WHAT TO PRODUCE
Tell how many lines in the data below hold the string "author"; give nothing but the number.

+ + + + + + +

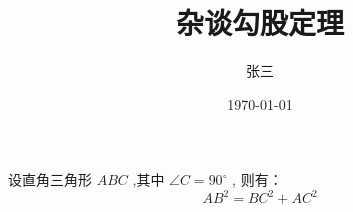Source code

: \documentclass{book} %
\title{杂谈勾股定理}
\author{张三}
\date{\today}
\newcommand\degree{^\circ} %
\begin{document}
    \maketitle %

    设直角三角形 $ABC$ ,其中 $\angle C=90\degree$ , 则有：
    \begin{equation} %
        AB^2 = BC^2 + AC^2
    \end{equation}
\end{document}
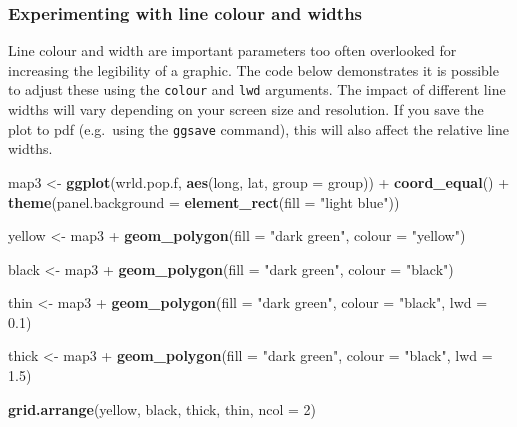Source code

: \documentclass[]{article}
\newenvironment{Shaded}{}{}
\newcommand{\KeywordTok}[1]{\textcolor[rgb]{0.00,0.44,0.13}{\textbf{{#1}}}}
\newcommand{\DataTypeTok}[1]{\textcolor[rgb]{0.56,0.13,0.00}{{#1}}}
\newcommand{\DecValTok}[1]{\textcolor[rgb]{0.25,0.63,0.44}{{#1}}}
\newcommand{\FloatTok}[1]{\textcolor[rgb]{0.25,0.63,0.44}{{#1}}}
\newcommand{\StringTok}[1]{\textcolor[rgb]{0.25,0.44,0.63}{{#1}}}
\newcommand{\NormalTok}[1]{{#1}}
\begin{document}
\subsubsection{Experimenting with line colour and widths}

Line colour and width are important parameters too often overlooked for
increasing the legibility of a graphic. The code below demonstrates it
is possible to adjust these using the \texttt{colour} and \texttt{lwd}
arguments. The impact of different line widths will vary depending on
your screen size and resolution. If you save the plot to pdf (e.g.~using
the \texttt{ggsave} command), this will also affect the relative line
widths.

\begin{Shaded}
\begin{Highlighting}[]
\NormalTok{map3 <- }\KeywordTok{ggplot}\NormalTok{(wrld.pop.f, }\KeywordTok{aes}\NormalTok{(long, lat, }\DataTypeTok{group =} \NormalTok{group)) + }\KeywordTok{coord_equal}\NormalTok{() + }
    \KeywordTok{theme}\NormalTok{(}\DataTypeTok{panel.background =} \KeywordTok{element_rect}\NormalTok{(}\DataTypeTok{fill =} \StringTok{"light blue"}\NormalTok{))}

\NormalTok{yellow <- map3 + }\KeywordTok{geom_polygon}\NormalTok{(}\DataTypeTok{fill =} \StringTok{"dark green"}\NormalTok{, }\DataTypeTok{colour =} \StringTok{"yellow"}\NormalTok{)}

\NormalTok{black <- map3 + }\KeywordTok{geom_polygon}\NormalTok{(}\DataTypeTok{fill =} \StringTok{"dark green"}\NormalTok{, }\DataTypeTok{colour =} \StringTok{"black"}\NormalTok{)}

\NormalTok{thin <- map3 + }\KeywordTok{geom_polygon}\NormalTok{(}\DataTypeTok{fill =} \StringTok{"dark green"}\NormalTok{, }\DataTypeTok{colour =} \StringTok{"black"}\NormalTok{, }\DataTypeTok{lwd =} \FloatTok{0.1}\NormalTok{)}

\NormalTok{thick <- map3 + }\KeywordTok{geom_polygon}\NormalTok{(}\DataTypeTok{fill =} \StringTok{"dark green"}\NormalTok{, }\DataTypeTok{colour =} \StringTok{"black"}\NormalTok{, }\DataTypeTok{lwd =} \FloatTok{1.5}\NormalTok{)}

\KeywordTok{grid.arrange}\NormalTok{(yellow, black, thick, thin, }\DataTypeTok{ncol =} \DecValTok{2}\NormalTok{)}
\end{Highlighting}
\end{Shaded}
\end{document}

+ + + + + + +

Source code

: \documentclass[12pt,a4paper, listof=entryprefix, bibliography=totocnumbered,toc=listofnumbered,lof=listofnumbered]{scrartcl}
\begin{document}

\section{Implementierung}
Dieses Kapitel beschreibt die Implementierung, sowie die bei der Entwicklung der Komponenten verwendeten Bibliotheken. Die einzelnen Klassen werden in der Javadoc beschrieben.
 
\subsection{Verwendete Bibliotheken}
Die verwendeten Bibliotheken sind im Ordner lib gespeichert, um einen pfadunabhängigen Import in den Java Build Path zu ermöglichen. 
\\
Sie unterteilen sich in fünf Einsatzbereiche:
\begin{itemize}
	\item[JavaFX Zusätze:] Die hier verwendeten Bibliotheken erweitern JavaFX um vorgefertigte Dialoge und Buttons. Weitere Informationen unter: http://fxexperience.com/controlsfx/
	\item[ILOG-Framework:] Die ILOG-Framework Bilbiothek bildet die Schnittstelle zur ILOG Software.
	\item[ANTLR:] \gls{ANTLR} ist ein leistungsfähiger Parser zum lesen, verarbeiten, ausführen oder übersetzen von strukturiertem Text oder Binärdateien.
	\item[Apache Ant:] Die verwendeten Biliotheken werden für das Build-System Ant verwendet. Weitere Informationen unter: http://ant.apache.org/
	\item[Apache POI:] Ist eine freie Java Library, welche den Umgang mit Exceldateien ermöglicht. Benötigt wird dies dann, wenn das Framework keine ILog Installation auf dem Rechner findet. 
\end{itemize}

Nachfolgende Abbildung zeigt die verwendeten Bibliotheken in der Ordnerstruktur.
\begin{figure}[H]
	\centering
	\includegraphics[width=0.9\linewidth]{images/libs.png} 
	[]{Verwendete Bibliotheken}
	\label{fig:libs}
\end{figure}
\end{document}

+ + + + + + +

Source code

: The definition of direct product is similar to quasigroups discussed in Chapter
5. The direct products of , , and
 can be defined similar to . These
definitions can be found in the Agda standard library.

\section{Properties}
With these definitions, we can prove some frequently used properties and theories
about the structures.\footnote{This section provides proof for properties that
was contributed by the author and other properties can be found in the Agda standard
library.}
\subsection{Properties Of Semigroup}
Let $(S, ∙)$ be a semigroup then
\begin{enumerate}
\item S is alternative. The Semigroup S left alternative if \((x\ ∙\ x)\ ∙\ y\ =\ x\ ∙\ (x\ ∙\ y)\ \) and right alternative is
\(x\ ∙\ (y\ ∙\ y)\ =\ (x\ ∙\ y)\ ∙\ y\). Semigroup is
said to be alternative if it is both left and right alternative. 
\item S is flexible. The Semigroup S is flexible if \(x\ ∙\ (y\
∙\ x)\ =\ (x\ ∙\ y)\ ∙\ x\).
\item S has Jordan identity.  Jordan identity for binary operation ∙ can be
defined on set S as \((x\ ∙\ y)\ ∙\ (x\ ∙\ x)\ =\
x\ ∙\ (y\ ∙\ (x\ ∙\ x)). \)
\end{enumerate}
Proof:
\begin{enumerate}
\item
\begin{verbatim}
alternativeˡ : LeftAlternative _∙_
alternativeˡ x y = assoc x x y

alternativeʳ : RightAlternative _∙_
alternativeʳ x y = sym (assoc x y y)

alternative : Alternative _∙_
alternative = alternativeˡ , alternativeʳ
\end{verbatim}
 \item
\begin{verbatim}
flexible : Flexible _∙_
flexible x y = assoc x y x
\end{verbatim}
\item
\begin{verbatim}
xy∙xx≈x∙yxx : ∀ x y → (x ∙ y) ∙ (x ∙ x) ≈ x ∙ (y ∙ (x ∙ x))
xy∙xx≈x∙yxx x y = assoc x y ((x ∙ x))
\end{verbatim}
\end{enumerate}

+ + + + + + +

RESPONSE TO THIS EXERCISE
2